START Data for review
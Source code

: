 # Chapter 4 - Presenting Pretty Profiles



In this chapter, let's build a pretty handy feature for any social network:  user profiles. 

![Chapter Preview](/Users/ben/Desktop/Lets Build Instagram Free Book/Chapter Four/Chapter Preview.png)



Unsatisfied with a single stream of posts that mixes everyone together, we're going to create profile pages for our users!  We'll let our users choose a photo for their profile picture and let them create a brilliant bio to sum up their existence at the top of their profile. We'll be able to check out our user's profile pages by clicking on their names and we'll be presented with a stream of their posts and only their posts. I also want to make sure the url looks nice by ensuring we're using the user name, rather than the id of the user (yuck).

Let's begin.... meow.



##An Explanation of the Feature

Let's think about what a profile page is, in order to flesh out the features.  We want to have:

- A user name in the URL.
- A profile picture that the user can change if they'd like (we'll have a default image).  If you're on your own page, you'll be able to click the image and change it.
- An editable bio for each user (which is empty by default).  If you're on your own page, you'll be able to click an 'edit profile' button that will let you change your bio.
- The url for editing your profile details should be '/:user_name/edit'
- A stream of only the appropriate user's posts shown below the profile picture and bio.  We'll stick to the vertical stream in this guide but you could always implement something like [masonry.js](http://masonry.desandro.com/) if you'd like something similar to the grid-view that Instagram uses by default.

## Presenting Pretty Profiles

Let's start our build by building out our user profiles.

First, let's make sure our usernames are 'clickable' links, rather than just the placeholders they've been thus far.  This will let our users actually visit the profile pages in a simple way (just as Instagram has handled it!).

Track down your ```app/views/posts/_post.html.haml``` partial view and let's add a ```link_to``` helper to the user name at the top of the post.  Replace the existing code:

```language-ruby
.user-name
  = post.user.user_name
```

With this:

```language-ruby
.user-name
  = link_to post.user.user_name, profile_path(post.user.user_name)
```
END Data for review
> [Problem]
Produce the entries above once more, identical in every detail.

> [Reply]
Source code

: # Chapter 4 - Presenting Pretty Profiles



In this chapter, let's build a pretty handy feature for any social network:  user profiles. 

![Chapter Preview](/Users/ben/Desktop/Lets Build Instagram Free Book/Chapter Four/Chapter Preview.png)



Unsatisfied with a single stream of posts that mixes everyone together, we're going to create profile pages for our users!  We'll let our users choose a photo for their profile picture and let them create a brilliant bio to sum up their existence at the top of their profile. We'll be able to check out our user's profile pages by clicking on their names and we'll be presented with a stream of their posts and only their posts. I also want to make sure the url looks nice by ensuring we're using the user name, rather than the id of the user (yuck).

Let's begin.... meow.



##An Explanation of the Feature

Let's think about what a profile page is, in order to flesh out the features.  We want to have:

- A user name in the URL.
- A profile picture that the user can change if they'd like (we'll have a default image).  If you're on your own page, you'll be able to click the image and change it.
- An editable bio for each user (which is empty by default).  If you're on your own page, you'll be able to click an 'edit profile' button that will let you change your bio.
- The url for editing your profile details should be '/:user_name/edit'
- A stream of only the appropriate user's posts shown below the profile picture and bio.  We'll stick to the vertical stream in this guide but you could always implement something like [masonry.js](http://masonry.desandro.com/) if you'd like something similar to the grid-view that Instagram uses by default.

## Presenting Pretty Profiles

Let's start our build by building out our user profiles.

First, let's make sure our usernames are 'clickable' links, rather than just the placeholders they've been thus far.  This will let our users actually visit the profile pages in a simple way (just as Instagram has handled it!).

Track down your ```app/views/posts/_post.html.haml``` partial view and let's add a ```link_to``` helper to the user name at the top of the post.  Replace the existing code:

```language-ruby
.user-name
  = post.user.user_name
```

With this:

```language-ruby
.user-name
  = link_to post.user.user_name, profile_path(post.user.user_name)
```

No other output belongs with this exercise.